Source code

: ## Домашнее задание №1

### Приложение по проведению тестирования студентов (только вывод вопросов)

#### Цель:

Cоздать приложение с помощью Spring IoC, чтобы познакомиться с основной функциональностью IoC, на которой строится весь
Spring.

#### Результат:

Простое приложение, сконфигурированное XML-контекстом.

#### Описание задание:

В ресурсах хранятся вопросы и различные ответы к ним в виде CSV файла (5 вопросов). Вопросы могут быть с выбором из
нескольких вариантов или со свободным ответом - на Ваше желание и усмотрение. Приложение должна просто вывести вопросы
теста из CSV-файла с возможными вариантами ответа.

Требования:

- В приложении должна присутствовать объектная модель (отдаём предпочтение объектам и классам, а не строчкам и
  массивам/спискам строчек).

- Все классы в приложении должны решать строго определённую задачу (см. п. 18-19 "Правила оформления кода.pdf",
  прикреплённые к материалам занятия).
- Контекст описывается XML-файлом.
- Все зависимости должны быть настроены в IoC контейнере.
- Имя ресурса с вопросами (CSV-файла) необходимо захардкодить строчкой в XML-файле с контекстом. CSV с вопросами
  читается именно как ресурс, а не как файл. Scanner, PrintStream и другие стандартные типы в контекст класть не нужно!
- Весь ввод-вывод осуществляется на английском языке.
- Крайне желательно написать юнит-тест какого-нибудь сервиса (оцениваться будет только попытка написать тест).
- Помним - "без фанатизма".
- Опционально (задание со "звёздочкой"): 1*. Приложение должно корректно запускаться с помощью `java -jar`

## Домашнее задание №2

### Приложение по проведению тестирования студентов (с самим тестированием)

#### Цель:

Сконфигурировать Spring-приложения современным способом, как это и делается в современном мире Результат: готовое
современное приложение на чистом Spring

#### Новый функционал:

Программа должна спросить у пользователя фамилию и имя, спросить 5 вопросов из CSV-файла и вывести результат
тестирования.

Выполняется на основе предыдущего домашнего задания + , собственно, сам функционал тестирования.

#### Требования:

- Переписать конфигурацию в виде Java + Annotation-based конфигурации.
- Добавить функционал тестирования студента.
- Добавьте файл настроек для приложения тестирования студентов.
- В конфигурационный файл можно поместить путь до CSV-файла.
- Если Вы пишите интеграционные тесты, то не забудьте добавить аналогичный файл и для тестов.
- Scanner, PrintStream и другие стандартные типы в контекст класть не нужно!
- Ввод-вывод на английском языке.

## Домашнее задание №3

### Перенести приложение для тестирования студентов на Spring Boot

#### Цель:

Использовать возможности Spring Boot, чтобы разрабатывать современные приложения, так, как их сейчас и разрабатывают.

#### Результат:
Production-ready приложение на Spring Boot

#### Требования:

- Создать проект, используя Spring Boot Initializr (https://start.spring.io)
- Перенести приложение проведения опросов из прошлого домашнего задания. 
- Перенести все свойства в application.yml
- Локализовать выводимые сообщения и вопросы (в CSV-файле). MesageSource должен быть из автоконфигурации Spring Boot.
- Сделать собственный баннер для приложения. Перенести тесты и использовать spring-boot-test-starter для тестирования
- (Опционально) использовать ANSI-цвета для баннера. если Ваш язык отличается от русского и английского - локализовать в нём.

************

EXERCISE DETAILS =
The records above are to be set down again exactly as written.

SOLUTION TO THE EXERCISE =
Source code

: ## Домашнее задание №1

### Приложение по проведению тестирования студентов (только вывод вопросов)

#### Цель:

Cоздать приложение с помощью Spring IoC, чтобы познакомиться с основной функциональностью IoC, на которой строится весь
Spring.

#### Результат:

Простое приложение, сконфигурированное XML-контекстом.

#### Описание задание:

В ресурсах хранятся вопросы и различные ответы к ним в виде CSV файла (5 вопросов). Вопросы могут быть с выбором из
нескольких вариантов или со свободным ответом - на Ваше желание и усмотрение. Приложение должна просто вывести вопросы
теста из CSV-файла с возможными вариантами ответа.

Требования:

- В приложении должна присутствовать объектная модель (отдаём предпочтение объектам и классам, а не строчкам и
  массивам/спискам строчек).

- Все классы в приложении должны решать строго определённую задачу (см. п. 18-19 "Правила оформления кода.pdf",
  прикреплённые к материалам занятия).
- Контекст описывается XML-файлом.
- Все зависимости должны быть настроены в IoC контейнере.
- Имя ресурса с вопросами (CSV-файла) необходимо захардкодить строчкой в XML-файле с контекстом. CSV с вопросами
  читается именно как ресурс, а не как файл. Scanner, PrintStream и другие стандартные типы в контекст класть не нужно!
- Весь ввод-вывод осуществляется на английском языке.
- Крайне желательно написать юнит-тест какого-нибудь сервиса (оцениваться будет только попытка написать тест).
- Помним - "без фанатизма".
- Опционально (задание со "звёздочкой"): 1*. Приложение должно корректно запускаться с помощью `java -jar`

## Домашнее задание №2

### Приложение по проведению тестирования студентов (с самим тестированием)

#### Цель:

Сконфигурировать Spring-приложения современным способом, как это и делается в современном мире Результат: готовое
современное приложение на чистом Spring

#### Новый функционал:

Программа должна спросить у пользователя фамилию и имя, спросить 5 вопросов из CSV-файла и вывести результат
тестирования.

Выполняется на основе предыдущего домашнего задания + , собственно, сам функционал тестирования.

#### Требования:

- Переписать конфигурацию в виде Java + Annotation-based конфигурации.
- Добавить функционал тестирования студента.
- Добавьте файл настроек для приложения тестирования студентов.
- В конфигурационный файл можно поместить путь до CSV-файла.
- Если Вы пишите интеграционные тесты, то не забудьте добавить аналогичный файл и для тестов.
- Scanner, PrintStream и другие стандартные типы в контекст класть не нужно!
- Ввод-вывод на английском языке.

## Домашнее задание №3

### Перенести приложение для тестирования студентов на Spring Boot

#### Цель:

Использовать возможности Spring Boot, чтобы разрабатывать современные приложения, так, как их сейчас и разрабатывают.

#### Результат:
Production-ready приложение на Spring Boot

#### Требования:

- Создать проект, используя Spring Boot Initializr (https://start.spring.io)
- Перенести приложение проведения опросов из прошлого домашнего задания. 
- Перенести все свойства в application.yml
- Локализовать выводимые сообщения и вопросы (в CSV-файле). MesageSource должен быть из автоконфигурации Spring Boot.
- Сделать собственный баннер для приложения. Перенести тесты и использовать spring-boot-test-starter для тестирования
- (Опционально) использовать ANSI-цвета для баннера. если Ваш язык отличается от русского и английского - локализовать в нём.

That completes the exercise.